Ceuta, 9 de mayo de 2020. Al levantarme lo primero que he hecho es asomarme por la ventana. La oscuridad de la noche era todavía patente, pero el día estaba latente. Saturno y Júpiter, uno cerca del otro, brillaban como dos perlas sobre el manto oscuro de la noche.
Una luna brillante, pero achatada, se dirigía hacia Occidente. Yo, por mi parte, he tomado el camino opuesto para recibir a su amado sol. Así he mantenido el paso hasta llegar al fuerte de la Palmera, que era mi destino. Desde aquí se puede contemplar uno de los amaneceres más bellos del mundo. Una pareja de amigas se ha adelantado unos metros en el Camino de Ronda y han extendido su palo del selfie para grabar un vídeo del amanecer y dedicárselo a un amigo que hoy cumple años. Coincido con ellas cuando le han comentado a su amigo que este era uno de los mejores regalos que le podían hacer este día. Hay pocas cosas más hermosas que un amanecer en Ceuta.

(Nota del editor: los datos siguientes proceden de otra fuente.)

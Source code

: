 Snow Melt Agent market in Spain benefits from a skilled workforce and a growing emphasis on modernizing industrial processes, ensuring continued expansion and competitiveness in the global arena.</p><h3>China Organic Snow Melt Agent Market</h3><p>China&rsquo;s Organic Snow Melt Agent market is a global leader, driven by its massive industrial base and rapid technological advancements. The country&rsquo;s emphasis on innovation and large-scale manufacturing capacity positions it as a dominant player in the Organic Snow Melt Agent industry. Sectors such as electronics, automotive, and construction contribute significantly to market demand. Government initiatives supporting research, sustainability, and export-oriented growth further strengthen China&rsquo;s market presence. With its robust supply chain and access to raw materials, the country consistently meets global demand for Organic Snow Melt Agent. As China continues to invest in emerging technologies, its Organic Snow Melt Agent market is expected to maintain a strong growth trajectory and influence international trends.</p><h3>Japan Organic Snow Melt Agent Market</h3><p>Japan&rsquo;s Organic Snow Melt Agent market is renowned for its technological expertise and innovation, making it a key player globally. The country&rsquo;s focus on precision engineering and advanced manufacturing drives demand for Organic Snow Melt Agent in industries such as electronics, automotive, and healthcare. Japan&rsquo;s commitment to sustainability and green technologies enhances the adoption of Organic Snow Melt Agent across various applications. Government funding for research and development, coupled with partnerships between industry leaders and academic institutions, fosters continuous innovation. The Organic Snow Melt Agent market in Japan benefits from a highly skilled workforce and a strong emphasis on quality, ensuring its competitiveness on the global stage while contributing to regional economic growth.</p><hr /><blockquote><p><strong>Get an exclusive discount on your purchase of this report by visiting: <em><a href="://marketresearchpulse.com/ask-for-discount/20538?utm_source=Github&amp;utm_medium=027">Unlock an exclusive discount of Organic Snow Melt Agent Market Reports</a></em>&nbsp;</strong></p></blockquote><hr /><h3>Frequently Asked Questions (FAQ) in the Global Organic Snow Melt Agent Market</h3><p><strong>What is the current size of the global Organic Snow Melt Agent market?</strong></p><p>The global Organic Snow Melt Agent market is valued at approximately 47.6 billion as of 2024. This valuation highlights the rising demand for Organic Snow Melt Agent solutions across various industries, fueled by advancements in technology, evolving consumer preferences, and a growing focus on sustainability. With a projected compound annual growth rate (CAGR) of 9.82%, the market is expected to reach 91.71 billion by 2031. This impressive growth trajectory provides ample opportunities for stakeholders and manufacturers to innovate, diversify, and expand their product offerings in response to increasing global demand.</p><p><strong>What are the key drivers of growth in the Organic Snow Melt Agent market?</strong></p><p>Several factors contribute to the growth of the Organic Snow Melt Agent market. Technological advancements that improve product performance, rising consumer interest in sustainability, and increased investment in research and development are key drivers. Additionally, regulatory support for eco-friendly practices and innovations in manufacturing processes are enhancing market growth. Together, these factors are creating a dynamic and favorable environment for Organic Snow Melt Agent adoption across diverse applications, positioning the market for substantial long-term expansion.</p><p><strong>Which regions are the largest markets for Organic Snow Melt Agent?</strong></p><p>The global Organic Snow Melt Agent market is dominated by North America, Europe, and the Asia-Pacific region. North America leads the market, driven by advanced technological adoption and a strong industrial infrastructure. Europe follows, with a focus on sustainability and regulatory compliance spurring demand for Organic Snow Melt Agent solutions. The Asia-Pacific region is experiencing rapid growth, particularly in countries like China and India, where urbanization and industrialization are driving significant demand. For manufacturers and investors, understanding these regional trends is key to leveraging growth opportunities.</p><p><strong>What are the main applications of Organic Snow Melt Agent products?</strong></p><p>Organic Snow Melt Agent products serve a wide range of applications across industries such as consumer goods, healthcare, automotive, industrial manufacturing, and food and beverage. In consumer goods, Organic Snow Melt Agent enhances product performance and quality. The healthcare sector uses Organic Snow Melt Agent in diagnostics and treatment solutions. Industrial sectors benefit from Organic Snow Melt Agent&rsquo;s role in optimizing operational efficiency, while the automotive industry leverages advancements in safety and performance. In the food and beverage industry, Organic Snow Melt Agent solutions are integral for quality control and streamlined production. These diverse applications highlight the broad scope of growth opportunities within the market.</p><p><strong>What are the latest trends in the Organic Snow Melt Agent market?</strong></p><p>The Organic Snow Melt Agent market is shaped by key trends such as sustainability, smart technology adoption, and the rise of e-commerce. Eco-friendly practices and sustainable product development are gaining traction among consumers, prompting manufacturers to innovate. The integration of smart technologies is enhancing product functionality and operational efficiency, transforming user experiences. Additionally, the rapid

Las franjas de nubes que se apoyan sobre el sobre el horizonte que parecía iban a eclipsar el amanecer lo que han logrado es realzarlo. Entre las nubes y el mar se ha abierto una alargada y estrecha ranura por la que ha emergido el sol mostrando un vivo color rojizo, que pronto se ha vuelto de una intensa tonalidad dorada.

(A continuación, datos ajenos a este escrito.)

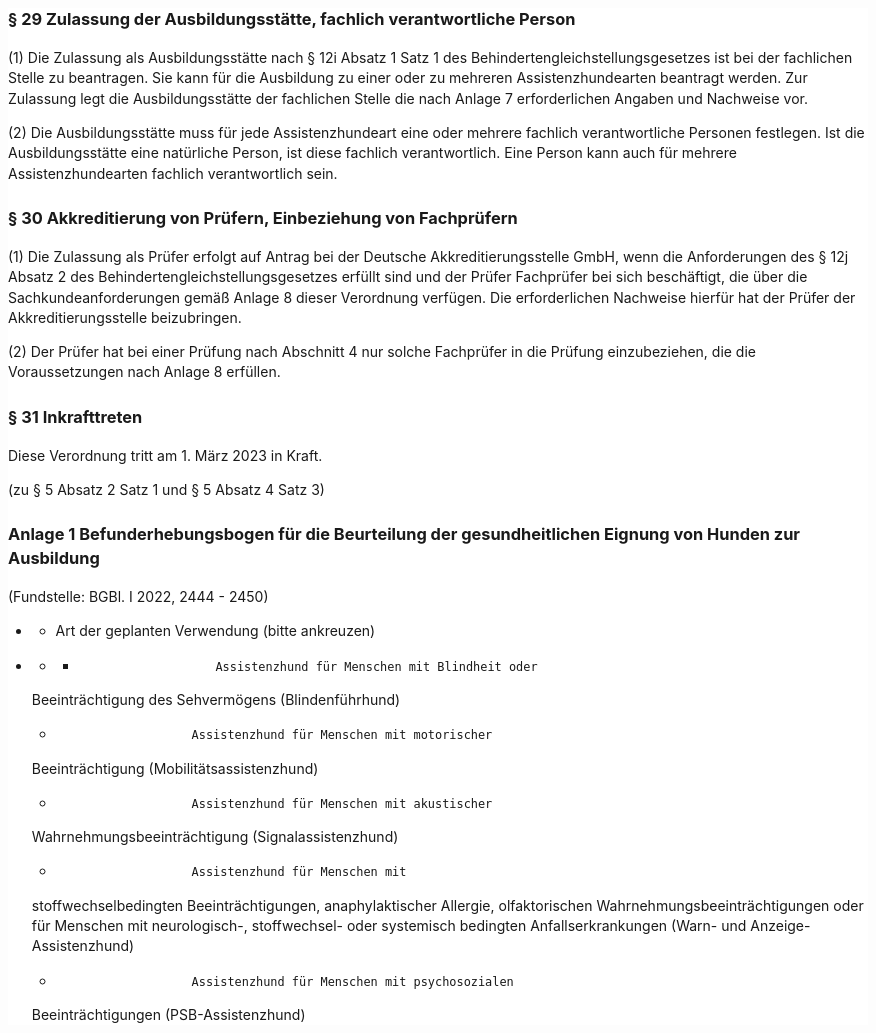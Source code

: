 



### § 29 Zulassung der Ausbildungsstätte, fachlich verantwortliche Person

(1) Die Zulassung als Ausbildungsstätte nach § 12i Absatz 1 Satz 1 des
Behindertengleichstellungsgesetzes ist bei der fachlichen Stelle zu
beantragen. Sie kann für die Ausbildung zu einer oder zu mehreren
Assistenzhundearten beantragt werden. Zur Zulassung legt die
Ausbildungsstätte der fachlichen Stelle die nach Anlage 7
erforderlichen Angaben und Nachweise vor.

(2) Die Ausbildungsstätte muss für jede Assistenzhundeart eine oder
mehrere fachlich verantwortliche Personen festlegen. Ist die
Ausbildungsstätte eine natürliche Person, ist diese fachlich
verantwortlich. Eine Person kann auch für mehrere Assistenzhundearten
fachlich verantwortlich sein.


### § 30 Akkreditierung von Prüfern, Einbeziehung von Fachprüfern

(1) Die Zulassung als Prüfer erfolgt auf Antrag bei der Deutsche
Akkreditierungsstelle GmbH, wenn die Anforderungen des § 12j Absatz 2
des Behindertengleichstellungsgesetzes erfüllt sind und der Prüfer
Fachprüfer bei sich beschäftigt, die über die Sachkundeanforderungen
gemäß Anlage 8 dieser Verordnung verfügen. Die erforderlichen
Nachweise hierfür hat der Prüfer der Akkreditierungsstelle
beizubringen.

(2) Der Prüfer hat bei einer Prüfung nach Abschnitt 4 nur solche
Fachprüfer in die Prüfung einzubeziehen, die die Voraussetzungen nach
Anlage 8 erfüllen.


### § 31 Inkrafttreten

Diese Verordnung tritt am 1. März 2023 in Kraft.

(zu § 5 Absatz 2 Satz 1 und § 5 Absatz 4 Satz 3)

### Anlage 1 Befunderhebungsbogen für die Beurteilung der gesundheitlichen Eignung von Hunden zur Ausbildung

(Fundstelle: BGBl. I 2022, 2444 - 2450)


*    *   Art der geplanten Verwendung (bitte ankreuzen)


*    *   *                        Assistenzhund für Menschen mit Blindheit oder
        Beeinträchtigung des Sehvermögens (Blindenführhund)
        *                        Assistenzhund für Menschen mit motorischer
        Beeinträchtigung (Mobilitätsassistenzhund)
        *                        Assistenzhund für Menschen mit akustischer
        Wahrnehmungsbeeinträchtigung (Signalassistenzhund)
        *                        Assistenzhund für Menschen mit
        stoffwechselbedingten Beeinträchtigungen, anaphylaktischer Allergie,
        olfaktorischen Wahrnehmungsbeeinträchtigungen oder für Menschen mit
        neurologisch-, stoffwechsel- oder systemisch bedingten
        Anfallserkrankungen (Warn- und Anzeige-Assistenzhund)
        *                        Assistenzhund für Menschen mit psychosozialen
        Beeinträchtigungen (PSB-Assistenzhund)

El pasillo de luz que se abre sobre el mar atrae a los peces a la superficie y así las gaviotas tienen la oportunidad de desayunar. Las nubes hacen que el sol proyecte su sombra redondeada sobre el mar, lo que atrae a las aves marinas. Imagino que esta luz llega hasta el fondo marino para iluminarlo y encender sus colores. Debe ser algo muy bello estar allí para verlo. La vida marina es otro de los grandes espectáculos que se puede disfrutar en Ceuta. Esto lo saben viven los buceadores deportivos y los biólogos marinos, como mi querido amigo Óscar Ocaña.
Pienso que hay pocos lugares, como Ceuta, que ofrezcan en tan poco espacio una combinación tan atractiva de fondos marinos, paisajes y patrimonio cultural. A mi vista tengo un camino histórico jalonado por fuertes y torres defensivas del siglo XVIII. Es el lugar ideal para despertar y cultivar los sentidos, sensibles y sutiles, así como para trascender la realidad inmediata. Hay muchas posibles visiones de Ceuta, como de cualquier otro lugar. Yo lo hago ahora desde una alta atalaya, pero hay quienes prefieren hacerlo desde el mar, como lo hacen el grupo de piragüistas que en este instante veo navegar.
Otros, como ya he comentado, optan por sumergirse en el mar para deleitarse con los fondos marinos, o contemplar el paso de las aves, como hacen mis amigos ornitólogos. Son distintas formas de apreciar la naturaleza ceutí, a la que debemos añadir la práctica del senderismo por caminos, como en el que ahora me encuentro.
Puede que esta pandemia del COVID-19, en la que estamos inmersos, contribuya a que la gente aprecie aún más la vida que el virus amenaza y les ayude a abrir sus ojos a la bondad, la verdad y la belleza de la naturaleza y el cosmos. A los poetas nos corresponde el noble trabajo de expresar en forma de palabras lo que la mayoría de las personas experimentan al contemplar determinados lugares como Ceuta. Decía C.G. Jung que Dios es la experiencia de lo sublime y lo numinoso. La belleza es un regalo que los dioses han ofrecido a los seres humanos para que nuestras vidas no sea sólo dolor y sufrimiento, sino también disfrute y gozo. Amar la naturaleza es amar a la propia vida. En sentido contrario, todo el daño que le provocamos a la naturaleza no es sino el reflejo del hastío y la desesperación que muchos sienten en sus corazones. Como escribió H.D.Thoreau en las primeras páginas de “Walden”, “la mayoría de los hombres lleva vidas de tranquila desesperación. Lo que se llama resignación es desesperación confirmada”. Tal inquietud la provoca la falta de sentido que una amplia mayoría de personas encuentran a su vida. ¿Para qué tanto estudiar y trabajar, para que tanto sufrir y llorar si al final nos espera la muerte?
Algunas de estas semillas fueron plantadas en el siglo XIII, cuando Ceuta fue un importante centro religioso, científico, cultural y artístico. Sus huellas han quedado marcadas en el paisaje, como el santuario de Sidi bel Abbas que tengo delante, o en los objetos arqueológicos que he descubierto en mis últimos de actividad profesional. Toca ahora, como llevo haciendo en mis libros, regar estas semillas con el agua de la vida para que luzcan sus flores en primavera y den sus frutos en los próximos veranos.